A few preliminary points. First: The Holocaust is a very real thing, and it is fair for it to feature in the thinking about the threats Israel faces. Second: One need not look very far to establish the lack of bona fides on the part of our dear friend and alleged crypto-Jew, Iranian President Mahmoud Ahmadinejad. I wouldn’t want him to have access to nuclear weapons, either.
But (there’s always a “but” with me, isn’t there?) that’s where Netanyahu and I part company.
In my opinion (admittedly uninformed and unsophisticated, but hey, when has that stopped me in the past?), if Iran gets the bomb, it will shift the balance of power in the Middle East and will in all probability set off a nuclear arms race in the region. Which, one may presume, won’t end well. However, when Bibi invokes the Holocaust as the reason to stop Iran... well, look at it like this: Even if Iran got the bomb tomorrow, it would have quite a lot of catching up to do before it approached the size of the nuclear arsenal possessed by (ahem ahem) a certain country in the Middle East. Which is to say, if Ahmadinejad is actually as dumb as he pretends to be and tries to make a first strike, he will effectively have signed a suicide note on behalf of his country.

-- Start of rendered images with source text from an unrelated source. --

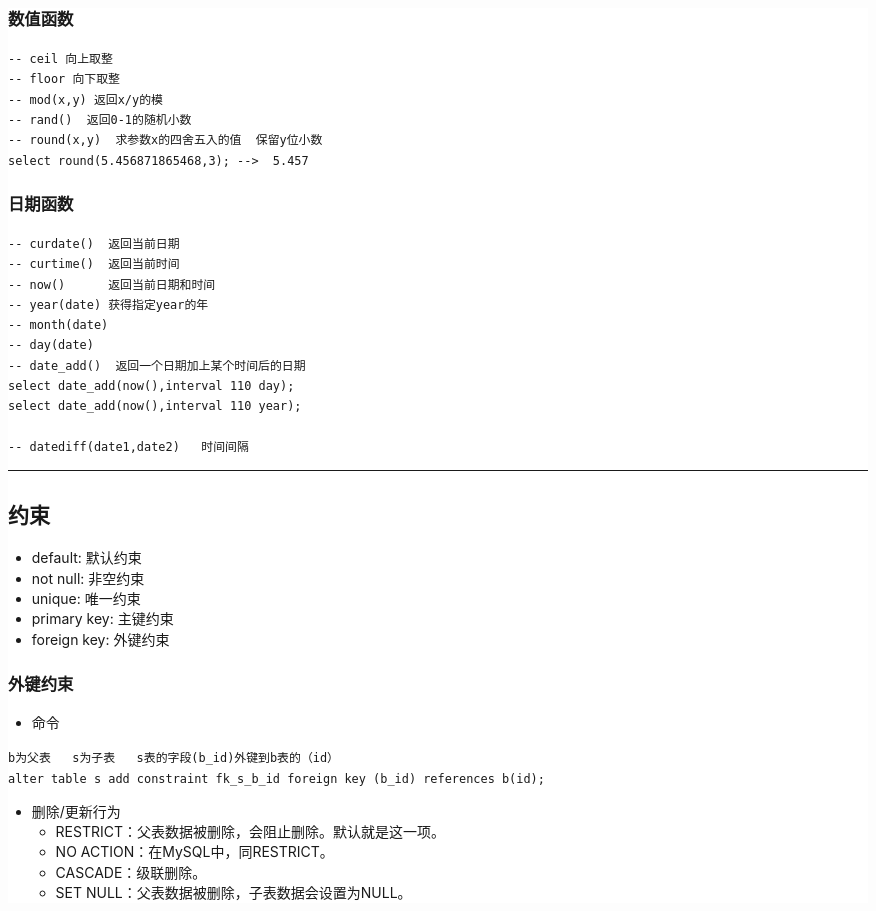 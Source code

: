 ### 数值函数

```mysql
-- ceil 向上取整
-- floor 向下取整
-- mod(x,y) 返回x/y的模
-- rand()  返回0-1的随机小数
-- round(x,y)  求参数x的四舍五入的值  保留y位小数  
select round(5.456871865468,3); -->  5.457   
```

### 日期函数

```mysql
-- curdate()  返回当前日期
-- curtime()  返回当前时间
-- now()      返回当前日期和时间
-- year(date) 获得指定year的年
-- month(date)
-- day(date)
-- date_add()  返回一个日期加上某个时间后的日期
select date_add(now(),interval 110 day);
select date_add(now(),interval 110 year);

-- datediff(date1,date2)   时间间隔
```

----





## 约束

- default: 默认约束
- not null: 非空约束
- unique: 唯一约束
- primary key: 主键约束
- foreign key: 外键约束

### 外键约束

- 命令

```mysql
b为父表   s为子表   s表的字段(b_id)外键到b表的（id） 
alter table s add constraint fk_s_b_id foreign key (b_id) references b(id);
```

- 删除/更新行为
  - RESTRICT：父表数据被删除，会阻止删除。默认就是这一项。
  - NO ACTION：在MySQL中，同RESTRICT。
  - CASCADE：级联删除。
  - SET NULL：父表数据被删除，子表数据会设置为NULL。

Look, I’m not saying I have the answers to the present difficulties. But Bibi wasn’t being terribly sophisticated when he started about the Second World War and the Holocaust. Israel is a strong country, one conceivably in control of its own destiny. The Jews of Europe were not a country and not in control of their destiny. Bibi ought to save the rhetoric for when it is really needed, instead of behaving like a cross between Basil Fawlty and a Hapoel Tel Aviv fan.
ON TO other things. Wednesday before last, on the Fast of Esther, I had a meeting in The Jerusalem Post’s offices. It was a bright, sunny morning. I woke up early, went for a run, decided to cut my hair before setting off for Jerusalem. But after two swipes with my electric clippers, the wretched things packed up on me. Leaving a huge furrow running through the middle of my head.

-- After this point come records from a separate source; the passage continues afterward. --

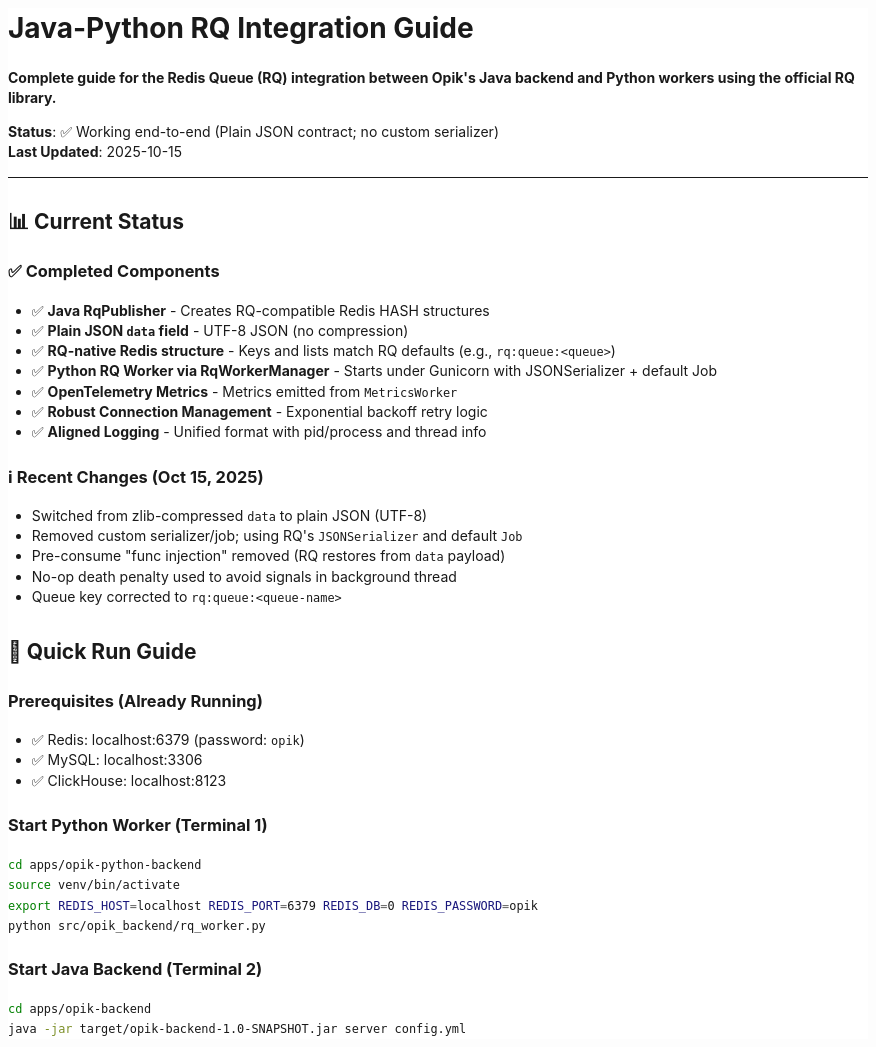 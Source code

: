 # Java-Python RQ Integration Guide

**Complete guide for the Redis Queue (RQ) integration between Opik's Java backend and Python workers using the official RQ library.**

**Status**: ✅ Working end-to-end (Plain JSON contract; no custom serializer)  
**Last Updated**: 2025-10-15

---

## 📊 Current Status

### ✅ Completed Components

- ✅ **Java RqPublisher** - Creates RQ-compatible Redis HASH structures
- ✅ **Plain JSON `data` field** - UTF-8 JSON (no compression)
- ✅ **RQ-native Redis structure** - Keys and lists match RQ defaults (e.g., `rq:queue:<queue>`)
- ✅ **Python RQ Worker via RqWorkerManager** - Starts under Gunicorn with JSONSerializer + default Job
- ✅ **OpenTelemetry Metrics** - Metrics emitted from `MetricsWorker`
- ✅ **Robust Connection Management** - Exponential backoff retry logic
- ✅ **Aligned Logging** - Unified format with pid/process and thread info

### ℹ️ Recent Changes (Oct 15, 2025)

- Switched from zlib-compressed `data` to plain JSON (UTF-8)
- Removed custom serializer/job; using RQ's `JSONSerializer` and default `Job`
- Pre-consume "func injection" removed (RQ restores from `data` payload)
- No-op death penalty used to avoid signals in background thread
- Queue key corrected to `rq:queue:<queue-name>`

## 🚀 Quick Run Guide

### Prerequisites (Already Running)
- ✅ Redis: localhost:6379 (password: `opik`)
- ✅ MySQL: localhost:3306
- ✅ ClickHouse: localhost:8123

### Start Python Worker (Terminal 1)
```bash
cd apps/opik-python-backend
source venv/bin/activate
export REDIS_HOST=localhost REDIS_PORT=6379 REDIS_DB=0 REDIS_PASSWORD=opik
python src/opik_backend/rq_worker.py
```

### Start Java Backend (Terminal 2)
```bash
cd apps/opik-backend
java -jar target/opik-backend-1.0-SNAPSHOT.jar server config.yml
```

To cut a long story short, the only thing I could do was wear a hat and sort out my bad hair day after returning from Jerusalem. (If you saw me in the offices, now you know – the floppy sun hat was not a pathetic Purim costume.) Back in Tel Aviv, I went to the nearest electrical shop to buy a new set of clippers. The shopkeeper, an elderly fellow old enough to have been around during that war, produced a pair. They looked a bit old-fashioned, and I said something to that effect.
“No, they’re the best you can get,” he replied reassuringly. “They’re German.”
Hang on a minute, I thought that... oh, never mind.